Which camera data / pipe to use
Ideally, we would like the IMX412 VIO to perform close to (or of course better than!) a ar0144 tracking camera, in terms of the quality of the image for feature tracking, low CPU usage, low latency frames, etc etc etc. In this spirit, I've been looking into how to get the MISP normalized pipes coming from the IMX412 and also how to get the camera server producing ION data to get the same CPU usage gains we saw in https://forum.modalai.com/topic/4893/minimizing-voxl-camera-server-cpu-usage-in-sdk1-6.
I saw that in the pipe setup, the normalized code for IMX412 was commented out

After commenting it back in I was able to see in the portal a decent looking normalized stream. I also see the ION pipe pop up for that norm stream but I haven't tried that ION pipe on the QVIO server yet (I'm confident it would work though, just waiting for https://gitlab.com/voxl-public/voxl-sdk/core-libs/libmodal-pipe/-/commit/d18521776e3e88f396d85aa657769c47f29e9c9f to get tagged!).
Do you see any issue with using the MISP norm pipe for IMX412 VIO, or is that actually what you would recommend?

Which resolution to use
I know you talked about some resolution advice above, but I'm a little bit confused on the specifics on where to put those numbers. You had suggested 1996x1520 for a 5.5ms readout time. Do these numbers go into the Preview Width config fields? Here is the entire diff of the config settings I have been using for my testing:

The other values I have a question about in that diff is The MISP width / height fields, I chose 998x760 which is half of the Preview Width resolution you suggested. I did this because I wasn't sure of any compute bottle necks that would pop up if I fed a 1996x1520 image into QVIO. Do you think 998x760 is good or maybe I should pick a like 0.75 downsample so something like 1497x1140 for the MISP width/height.

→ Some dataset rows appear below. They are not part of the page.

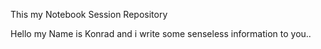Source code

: This my Notebook Session Repository

Hello my Name is Konrad and i write some senseless information to you..

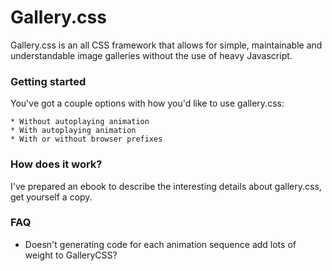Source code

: # Gallery.css

Gallery.css is an all CSS framework that allows for simple, maintainable and understandable image galleries without the use of heavy Javascript. 

### Getting started

You've got a couple options with how you'd like to use gallery.css:

	* Without autoplaying animation
	* With autoplaying animation
	* With or without browser prefixes

### How does it work? 

I've prepared an ebook to describe the interesting details about gallery.css, get yourself a copy.

### FAQ

* Doesn't generating code for each animation sequence add lots of weight to GalleryCSS? 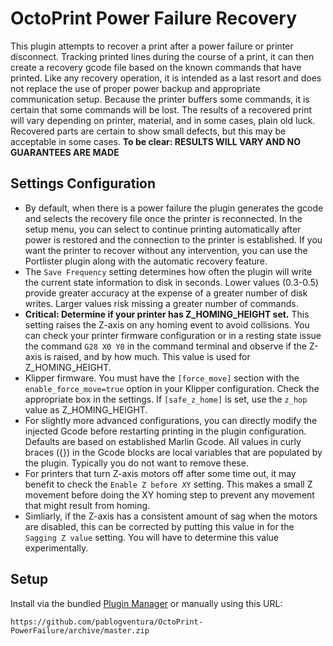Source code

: # OctoPrint Power Failure Recovery

This plugin attempts to recover a print after a power failure or printer disconnect. Tracking printed lines during the course of a print, it can then create a recovery gcode file based on the known commands that have printed. Like any recovery operation, it is intended as a last resort and does not replace the use of proper power backup and appropriate communication setup. Because the printer buffers some commands, it is certain that some commands will be lost. The results of a recovered print will vary depending on printer, material, and in some cases, plain old luck.  Recovered parts are certain to show small defects, but this may be acceptable in some cases. **To be clear: RESULTS WILL VARY AND NO GUARANTEES ARE MADE**

## Settings Configuration
* By default, when there is a power failure the plugin generates the gcode and selects the recovery file once the printer is reconnected. In the setup menu, you can select to continue printing automatically after power is restored and the connection to the printer is established. If you want the printer to recover without any intervention, you can use the Portlister plugin along with the automatic recovery feature.
* The `Save Frequency` setting determines how often the plugin will write the current state information to disk in seconds. Lower values (0.3-0.5) provide greater accuracy at the expense of a greater number of disk writes. Larger values risk missing a greater number of commands.
* **Critical: Determine if your printer has Z_HOMING_HEIGHT set.** This setting raises the Z-axis on any homing event to avoid collisions. You can check your printer firmware configuration or in a resting state issue the command `G28 X0 Y0` in the command terminal and observe if the Z-axis is raised, and by how much. This value is used for Z_HOMING_HEIGHT.
* Klipper firmware. You must have the `[force_move]` section with the `enable_force_move=true` option in your Klipper configuration. Check the appropriate box in the settings. If `[safe_z_home]` is set, use the `z_hop` value as Z_HOMING_HEIGHT.
* For slightly more advanced configurations, you can directly modify the injected Gcode before restarting printing in the plugin configuration. Defaults are based on established Marlin Gcode. All values in curly braces ({}) in the Gcode blocks are local variables that are populated by the plugin. Typically you do not want to remove these.
* For printers that turn Z-axis motors off after some time out, it may benefit to check the `Enable Z before XY` setting. This makes a small Z movement before doing the XY homing step to prevent any movement that might result from homing.
* Simliarly, if the Z-axis has a consistent amount of sag when the motors are disabled, this can be corrected by putting this value in for the `Sagging Z value` setting. You will have to determine this value experimentally.

## Setup

Install via the bundled [Plugin Manager](https://github.com/foosel/OctoPrint/wiki/Plugin:-Plugin-Manager)
or manually using this URL:

    https://github.com/pablogventura/OctoPrint-PowerFailure/archive/master.zip
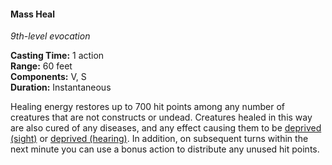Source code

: #### Mass Heal
<!-- markdownlint-disable link-image-reference-definitions -->
[_metadata_:spell_name]:- "Mass Heal"
[_metadata_:spell_level]:- "9"
[_metadata_:spell_school]:- "evocation"
[_metadata_:ritual]:- "false"
[_metadata_:casting_time_amount]:- "1"
[_metadata_:casting_time_unit]:- "action"
[_metadata_:range]:- "60 feet"
[_metadata_:target]:- "any number of creatures, excluding constructs or undead"
[_metadata_:components_verbal]:- "true"
[_metadata_:components_somatic]:- "true"
[_metadata_:components_material]:- "false"
[_metadata_:duration]:- "Instantaneous"
[_metadata_:concentration]:- "false"
[_metadata_:healing_formula]:- "700"
[_metadata_:compared_to_wotc_srd_5.1]:- "mechanics_different_wording_different"
[_metadata_:compared_to_a5e_srd]:- "mechanics_same_wording_different"
<!-- markdownlint-disable-next-line no-emphasis-as-heading -->
_9th-level evocation_

**Casting Time:** 1 action \
**Range:** 60 feet \
**Components:** V, S \
**Duration:** Instantaneous

Healing energy restores up to 700 hit points among any number of creatures that are not constructs or undead.
Creatures healed in this way are also cured of any diseases, and any effect causing them to be [deprived (sight)](#Conditions_deprived) or [deprived (hearing)](#Conditions_deprived).
In addition, on subsequent turns within the next minute you can use a bonus action to distribute any unused hit points.
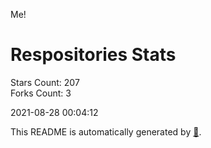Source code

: Me!

# Respositories Stats
Stars Count: 207  
Forks Count: 3

2021-08-28 00:04:12  

This README is automatically generated by [🐰](https://github.com/rnitta/rnitta).
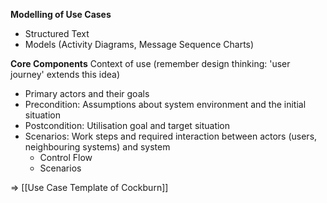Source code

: **Modelling of Use Cases**
- Structured Text
- Models (Activity Diagrams, Message Sequence Charts)

**Core Components**
Context of use (remember design thinking: 'user journey' extends this idea)
- Primary actors and their goals
- Precondition: Assumptions about system environment and the initial situation
- Postcondition: Utilisation goal and target situation
- Scenarios: Work steps and required interaction between actors (users, neighbouring systems) and system
	- Control Flow
	- Scenarios

=> [[Use Case Template of Cockburn]]
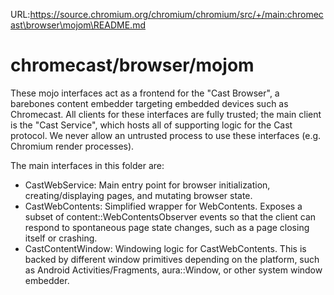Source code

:URL:https://source.chromium.org/chromium/chromium/src/+/main:chromecast\browser\mojom\README.md
# chromecast/browser/mojom

These mojo interfaces act as a frontend for the "Cast Browser", a barebones
content embedder targeting embedded devices such as Chromecast. All clients for
these interfaces are fully trusted; the main client is the "Cast Service", which
hosts all of supporting logic for the Cast protocol. We never allow an untrusted
process to use these interfaces (e.g. Chromium render processes).

The main interfaces in this folder are:

* CastWebService: Main entry point for browser initialization,
  creating/displaying pages, and mutating browser state.
* CastWebContents: Simplified wrapper for WebContents. Exposes a subset of
  content::WebContentsObserver events so that the client can respond to
  spontaneous page state changes, such as a page closing itself or crashing.
* CastContentWindow: Windowing logic for CastWebContents. This is backed by
  different window primitives depending on the platform, such as Android
  Activities/Fragments, aura::Window, or other system window embedder.
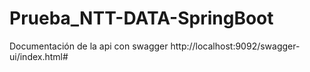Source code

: # Prueba_NTT-DATA-SpringBoot
Documentación de la api con swagger
http://localhost:9092/swagger-ui/index.html#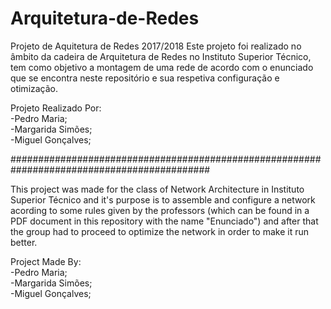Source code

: # Arquitetura-de-Redes
Projeto de Aquitetura de Redes 2017/2018
Este projeto foi realizado no âmbito da cadeira de Arquitetura de Redes no Instituto Superior Técnico, tem como objetivo a montagem de uma rede de acordo com o enunciado que se encontra neste repositório e sua respetiva configuração e otimização.

Projeto Realizado Por:                                                                                                                  
  -Pedro Maria;                                                                                                                           
  -Margarida Simões;                                                                                                                       
  -Miguel Gonçalves;
  
############################################################################################

This project was made for the class of Network Architecture in Instituto Superior Técnico and it's purpose is to assemble and configure a network acording to some rules given by the professors (which can be found in a PDF document in this repository with the name "Enunciado") and after that the group had to proceed to optimize the network in order to make it run better.

Project Made By:                                                                                                                           
  -Pedro Maria;                                                                                                                           
  -Margarida Simões;                                                                                                                       
  -Miguel Gonçalves;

Camera Driver files to use and how to version control and deploy those
Could you confirm that the binary files in https://storage.googleapis.com/modalai_public/temp/imx412_test_bins/20250919/imx412_fpv_eis_20250919_drivers.zip are still the latest and the recommended binaries to use? Could you also advise on how to version control these files and deploy them to the voxl2 when the camera server .deb is deployed? I want to keep all files related to bringing up the camera in the voxl-camera-server debian if possible. I see some binaries files being stored in this path:

So if I understand the process correctly, those files will end up in /usr/share/modalai/chi-cdk/imx412-fps-misp. Is that where the voxl-configure-cameras C looks for them? Also, do I have to do anything with the com.qti.sensor.imx412_fpv.so file in the zip link that you sent, or do I just ignore that file?

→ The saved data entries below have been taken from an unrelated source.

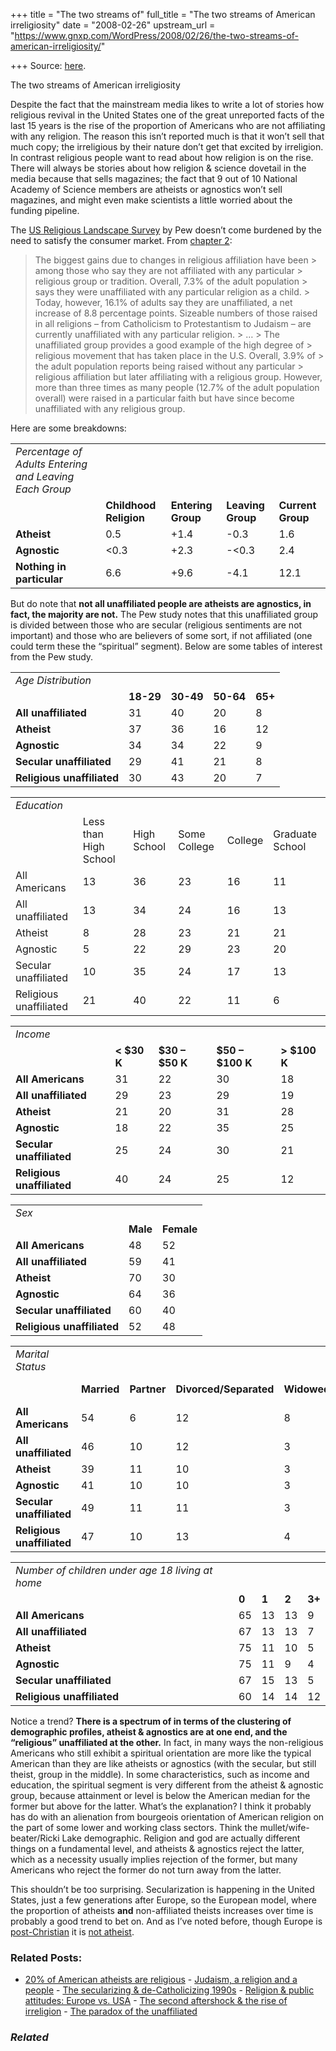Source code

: +++
title = "The two streams of"
full_title = "The two streams of American irreligiosity"
date = "2008-02-26"
upstream_url = "https://www.gnxp.com/WordPress/2008/02/26/the-two-streams-of-american-irreligiosity/"

+++
Source: [here](https://www.gnxp.com/WordPress/2008/02/26/the-two-streams-of-american-irreligiosity/).

The two streams of American irreligiosity

Despite the fact that the mainstream media likes to write a lot of stories how religious revival in the United States one of the great unreported facts of the last 15 years is the rise of the proportion of Americans who are not affiliating with any religion. The reason this isn’t reported much is that it won’t sell that much copy; the irreligious by their nature don’t get that excited by irreligion. In contrast religious people want to read about how religion is on the rise. There will always be stories about how religion & science dovetail in the media because that sells magazines; the fact that 9 out of 10 National Academy of Science members are atheists or agnostics won’t sell magazines, and might even make scientists a little worried about the funding pipeline.

The [US Religious Landscape Survey](https://religions.pewforum.org/) by Pew doesn’t come burdened by the need to satisfy the consumer market. From [chapter 2](https://religions.pewforum.org/pdf/report-religious-landscape-study-chapter-2.pdf):

> The biggest gains due to changes in religious affiliation have been > among those who say they are not affiliated with any particular > religious group or tradition. Overall, 7.3% of the adult population > says they were unaffiliated with any particular religion as a child. > Today, however, 16.1% of adults say they are unaffiliated, a net increase of 8.8 percentage points. Sizeable numbers of those raised in all religions – from Catholicism to Protestantism to Judaism – are currently unaffiliated with any particular religion. >
> … >
> The unaffiliated group provides a good example of the high degree of > religious movement that has taken place in the U.S. Overall, 3.9% of > the adult population reports being raised without any particular > religious affiliation but later affiliating with a religious group. However, more than three times as many people (12.7% of the adult population overall) were raised in a particular faith but have since become unaffiliated with any religious group.

Here are some breakdowns:

|                                                        |                        |                    |                   |                   |
|--------------------------------------------------------|------------------------|--------------------|-------------------|-------------------|
| *Percentage of Adults Entering and Leaving Each Group* |                        |                    |                   |                   |
|                                                       | **Childhood Religion** | **Entering Group** | **Leaving Group** | **Current Group** |
| **Atheist**                                            | 0.5                    | +1.4               | -0.3              | 1.6               |
| **Agnostic**                                           | \<0.3                  | +2.3               | -\<0.3            | 2.4               |
| **Nothing in particular**                              | 6.6                    | +9.6               | -4.1              | 12.1              |

But do note that **not all unaffiliated people are atheists are agnostics, in fact, the majority are not.** The Pew study notes that this unaffiliated group is divided between those who are secular (religious sentiments are not important) and those who are believers of some sort, if not affiliated (one could term these the “spiritual” segment). Below are some tables of interest from the Pew study.

|                            |           |           |           |         |
|----------------------------|-----------|-----------|-----------|---------|
| *Age Distribution*         |           |           |           |         |
|                           | **18-29** | **30-49** | **50-64** | **65+** |
| **All unaffiliated**       | 31        | 40        | 20        | 8       |
| **Atheist**                | 37        | 36        | 16        | 12      |
| **Agnostic**               | 34        | 34        | 22        | 9       |
| **Secular unaffiliated**   | 29        | 41        | 21        | 8       |
| **Religious unaffiliated** | 30        | 43        | 20        | 7       |

|                        |                       |             |              |         |                 |
|------------------------|-----------------------|-------------|--------------|---------|-----------------|
| *Education*            |                       |             |              |         |                 |
|                       | Less than High School | High School | Some College | College | Graduate School |
| All Americans          | 13                    | 36          | 23           | 16      | 11              |
| All unaffiliated       | 13                    | 34          | 24           | 16      | 13              |
| Atheist                | 8                     | 28          | 23           | 21      | 21              |
| Agnostic               | 5                     | 22          | 29           | 23      | 20              |
| Secular unaffiliated   | 10                    | 35          | 24           | 17      | 13              |
| Religious unaffiliated | 21                    | 40          | 22           | 11      | 6               |

|                            |               |                   |                    |                |
|----------------------------|---------------|-------------------|--------------------|----------------|
| *Income*                   |               |                   |                    |                |
|                           | **\< \$30 K** | **\$30 – \$50 K** | **\$50 – \$100 K** | **\> \$100 K** |
| **All Americans**          | 31            | 22                | 30                 | 18             |
| **All unaffiliated**       | 29            | 23                | 29                 | 19             |
| **Atheist**                | 21            | 20                | 31                 | 28             |
| **Agnostic**               | 18            | 22                | 35                 | 25             |
| **Secular unaffiliated**   | 25            | 24                | 30                 | 21             |
| **Religious unaffiliated** | 40            | 24                | 25                 | 12             |

|                            |          |            |
|----------------------------|----------|------------|
| *Sex*                      |          |            |
|                           | **Male** | **Female** |
| **All Americans**          | 48       | 52         |
| **All unaffiliated**       | 59       | 41         |
| **Atheist**                | 70       | 30         |
| **Agnostic**               | 64       | 36         |
| **Secular unaffiliated**   | 60       | 40         |
| **Religious unaffiliated** | 52       | 48         |

|                            |             |             |                        |             |                   |
|----------------------------|-------------|-------------|------------------------|-------------|-------------------|
| *Marital Status*           |             |             |                        |             |                   |
|                           | **Married** | **Partner** | **Divorced/Separated** | **Widowed** | **Never Married** |
| **All Americans**          | 54          | 6           | 12                     | 8           | 19                |
| **All unaffiliated**       | 46          | 10          | 12                     | 3           | 28                |
| **Atheist**                | 39          | 11          | 10                     | 3           | 37                |
| **Agnostic**               | 41          | 10          | 10                     | 3           | 36                |
| **Secular unaffiliated**   | 49          | 11          | 11                     | 3           | 26                |
| **Religious unaffiliated** | 47          | 10          | 13                     | 4           | 25                |

|                                                  |       |       |       |        |
|--------------------------------------------------|-------|-------|-------|--------|
| *Number of children under age 18 living at home* |       |       |       |        |
|                                                 | **0** | **1** | **2** | **3+** |
| **All Americans**                                | 65    | 13    | 13    | 9      |
| **All unaffiliated**                             | 67    | 13    | 13    | 7      |
| **Atheist**                                      | 75    | 11    | 10    | 5      |
| **Agnostic**                                     | 75    | 11    | 9     | 4      |
| **Secular unaffiliated**                         | 67    | 15    | 13    | 5      |
| **Religious unaffiliated**                       | 60    | 14    | 14    | 12     |

Notice a trend? **There is a spectrum of in terms of the clustering of demographic profiles, atheist & agnostics are at one end, and the “religious” unaffiliated at the other.** In fact, in many ways the non-religious Americans who still exhibit a spiritual orientation are more like the typical American than they are like atheists or agnostics (with the secular, but still theist, group in the middle). In some characteristics, such as income and education, the spiritual segment is very different from the atheist & agnostic group, because attainment or level is below the American median for the former but above for the latter. What’s the explanation? I think it probably has do with an alienation from bourgeois orientation of American religion on the part of some lower and working class sectors. Think the mullet/wife-beater/Ricki Lake demographic. Religion and god are actually different things on a fundamental level, and atheists & agnostics reject the latter, which as a necessity usually implies rejection of the former, but many Americans who reject the former do not turn away from the latter.

This shouldn’t be too surprising. Secularization is happening in the United States, just a few generations after Europe, so the European model, where the proportion of atheists **and** non-affiliated theists increases over time is probably a good trend to bet on. And as I’ve noted before, though Europe is [post-Christian](https://www.gnxp.com/blog/2006/11/post-christian-but-not-secular-europe.php) it is [not atheist](https://www.gnxp.com/blog/2006/11/post-christian-europe-part-ii.php).

### Related Posts:

- [20% of American atheists are
  religious](https://www.gnxp.com/WordPress/2008/08/24/20-of-american-atheists-are-religious/) - [Judaism, a religion and a
  people](https://www.gnxp.com/WordPress/2007/07/10/judaism-a-religion-and-a-people/) - [The secularizing & de-Catholicizing
  1990s](https://www.gnxp.com/WordPress/2009/04/12/the-secularizing-de-catholicizing-1990s/) - [Religion & public attitudes: Europe vs.
  USA](https://www.gnxp.com/WordPress/2008/05/22/religion-public-attitudes-europe-vs-usa/) - [The second aftershock & the rise of
  irreligion](https://www.gnxp.com/WordPress/2011/01/10/the-second-aftershock-the-rise-of-irreligion/) - [The paradox of the
  unaffiliated](https://www.gnxp.com/WordPress/2009/05/02/the-paradox-of-the-unaffiliated/)

### *Related*

[](https://www.addtoany.com/add_to/facebook?linkurl=https%3A%2F%2Fwww.gnxp.com%2FWordPress%2F2008%2F02%2F26%2Fthe-two-streams-of-american-irreligiosity%2F&linkname=The%20two%20streams%20of%20American%20irreligiosity "Facebook")[](https://www.addtoany.com/add_to/twitter?linkurl=https%3A%2F%2Fwww.gnxp.com%2FWordPress%2F2008%2F02%2F26%2Fthe-two-streams-of-american-irreligiosity%2F&linkname=The%20two%20streams%20of%20American%20irreligiosity "Twitter")[](https://www.addtoany.com/add_to/email?linkurl=https%3A%2F%2Fwww.gnxp.com%2FWordPress%2F2008%2F02%2F26%2Fthe-two-streams-of-american-irreligiosity%2F&linkname=The%20two%20streams%20of%20American%20irreligiosity "Email")[](https://www.addtoany.com/share)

My end desired behavior is that when I install the voxl camera server .deb, I don't have to worry about also copying binary files over to the voxl, or moving any files around on the voxl, or having to remember to run voxl-configure-cameras C. So maybe the path forward there is to have all files deployed into the right places by the .deb install and then in the postinst script auto run voxl-configure-cameras C? What do you think?

Aspect ratio concerns and their affect on field of view and camera calibration
Is the aspect ratio you suggested (1996x1520) the actual aspect ratio of the sensor? Or does the sensor support multiple aspect ratios, or is there something more complex going on I don't understand here? I just want to make sure that we're using as much FoV as the sensor supports. That should be the goal for VIO feature detection and for streaming right, maximize field of view?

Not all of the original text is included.